Surface Forces in Complex Liquid Systems

University dissertation from Physical Chemistry 1 (S)

Abstract: Surface force measurements, combined with ellipsometry, were performed on several colloidal liquid systems. We studied the forces between mica surfaces in presence of dilute aqueous solutions of ethylenediamine (divalent) and spermidine (trivalent) hydrochlorides. With increasing the diamine concentration the electrostatic repulsion is reduced and later it disappears completely. At equivalent triamine concentrations the force is first attractive, but becomes more repulsive as the concentration increases, indicating a reversal of the double-layer charge. Adsorption of cationic hydrophobically modified hydroxyethyl cellulose (Quatrisoft LM 200) was measured at hydrophilic mica and silica surfaces. Addition of surfactant effects the structure and composition of the adsorbed layer.
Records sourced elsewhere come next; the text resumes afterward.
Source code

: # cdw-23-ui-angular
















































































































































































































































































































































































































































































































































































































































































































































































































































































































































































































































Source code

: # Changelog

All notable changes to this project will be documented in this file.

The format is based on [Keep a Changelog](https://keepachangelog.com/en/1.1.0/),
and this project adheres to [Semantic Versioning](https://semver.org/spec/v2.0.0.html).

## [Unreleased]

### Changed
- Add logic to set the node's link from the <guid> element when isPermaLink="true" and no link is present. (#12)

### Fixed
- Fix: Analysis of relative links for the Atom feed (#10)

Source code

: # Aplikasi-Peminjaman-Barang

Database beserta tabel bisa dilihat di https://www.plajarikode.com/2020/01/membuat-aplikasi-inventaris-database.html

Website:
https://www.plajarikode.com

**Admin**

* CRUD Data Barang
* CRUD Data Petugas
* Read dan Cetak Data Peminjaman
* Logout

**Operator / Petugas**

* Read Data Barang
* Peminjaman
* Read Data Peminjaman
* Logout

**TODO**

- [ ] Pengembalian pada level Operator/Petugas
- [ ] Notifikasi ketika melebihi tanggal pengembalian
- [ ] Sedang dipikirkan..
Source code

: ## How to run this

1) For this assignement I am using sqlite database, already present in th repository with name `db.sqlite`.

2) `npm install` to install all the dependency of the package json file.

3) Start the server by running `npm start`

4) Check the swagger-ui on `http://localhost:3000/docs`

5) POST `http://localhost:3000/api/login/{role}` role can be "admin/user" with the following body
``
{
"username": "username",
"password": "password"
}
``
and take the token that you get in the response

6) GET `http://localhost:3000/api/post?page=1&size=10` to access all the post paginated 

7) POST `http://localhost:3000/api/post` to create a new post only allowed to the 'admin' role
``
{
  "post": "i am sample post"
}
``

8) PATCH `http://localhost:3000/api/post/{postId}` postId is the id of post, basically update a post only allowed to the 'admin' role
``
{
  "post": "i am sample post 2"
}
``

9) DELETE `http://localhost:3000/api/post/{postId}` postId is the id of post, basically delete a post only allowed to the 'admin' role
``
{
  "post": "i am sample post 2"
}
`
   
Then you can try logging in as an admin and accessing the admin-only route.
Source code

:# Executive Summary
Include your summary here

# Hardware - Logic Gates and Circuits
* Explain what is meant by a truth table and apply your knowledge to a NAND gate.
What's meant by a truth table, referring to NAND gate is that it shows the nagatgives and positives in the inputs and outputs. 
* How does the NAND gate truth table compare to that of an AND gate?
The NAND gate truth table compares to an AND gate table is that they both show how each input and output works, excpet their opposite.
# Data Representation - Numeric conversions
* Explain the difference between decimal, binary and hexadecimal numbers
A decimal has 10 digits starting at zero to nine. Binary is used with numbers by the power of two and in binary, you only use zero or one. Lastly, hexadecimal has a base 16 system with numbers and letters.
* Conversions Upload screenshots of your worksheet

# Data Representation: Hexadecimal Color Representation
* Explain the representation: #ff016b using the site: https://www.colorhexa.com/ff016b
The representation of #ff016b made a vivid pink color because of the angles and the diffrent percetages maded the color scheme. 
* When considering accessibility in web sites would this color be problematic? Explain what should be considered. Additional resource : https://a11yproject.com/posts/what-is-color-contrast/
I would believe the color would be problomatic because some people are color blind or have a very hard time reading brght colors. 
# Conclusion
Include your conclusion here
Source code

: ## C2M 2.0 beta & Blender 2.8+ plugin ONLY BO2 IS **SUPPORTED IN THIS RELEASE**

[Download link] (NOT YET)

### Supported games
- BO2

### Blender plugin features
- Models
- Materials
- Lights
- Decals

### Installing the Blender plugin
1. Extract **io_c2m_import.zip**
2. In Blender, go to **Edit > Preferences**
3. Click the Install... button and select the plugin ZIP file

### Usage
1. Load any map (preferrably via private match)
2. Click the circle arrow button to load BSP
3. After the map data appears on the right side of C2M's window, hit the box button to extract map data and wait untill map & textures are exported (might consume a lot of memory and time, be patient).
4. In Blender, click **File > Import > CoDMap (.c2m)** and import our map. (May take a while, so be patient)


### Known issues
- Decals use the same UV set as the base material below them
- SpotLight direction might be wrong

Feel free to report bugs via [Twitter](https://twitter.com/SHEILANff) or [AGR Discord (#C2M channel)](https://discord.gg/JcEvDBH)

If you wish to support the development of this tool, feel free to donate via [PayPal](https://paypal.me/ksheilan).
SDS interacts most strongly with the polyelectrolyte due to changes in the electrostatic interaction with the polymer-surfactant complexes formed. C12E5 only forms large clusters on the hydrophobe polymer chains. No evidence of interaction between the polycation and TTAB was observed. Instead, TTAB adsorbs at the surface in competition with the polyelectrolyte. Forces between mica surfaces were measured in a L3 (sponge) phase and bicontinuous microemulsion. For AOT/brine/water and C12E5/hexanol/water L3 phases at large separations the force was oscillatory due to structure in the bulk solution with period showing an uniform functional dependence. At shorter separations there was a topological transition to a lamellar structure. In the case of bicontinuous microemulsions (AOT/n-decane/brine) we could not resolve any long range oscillatory forces, but at short separations there was a continuous transition to lamellar-like structure. Moving closer to the excess water phase boundary we observed a decrease in the number of lamellar layers for the sponge phases, while for the microemulsions condensation of a water droplet was favored, causing an attractive capillary interaction.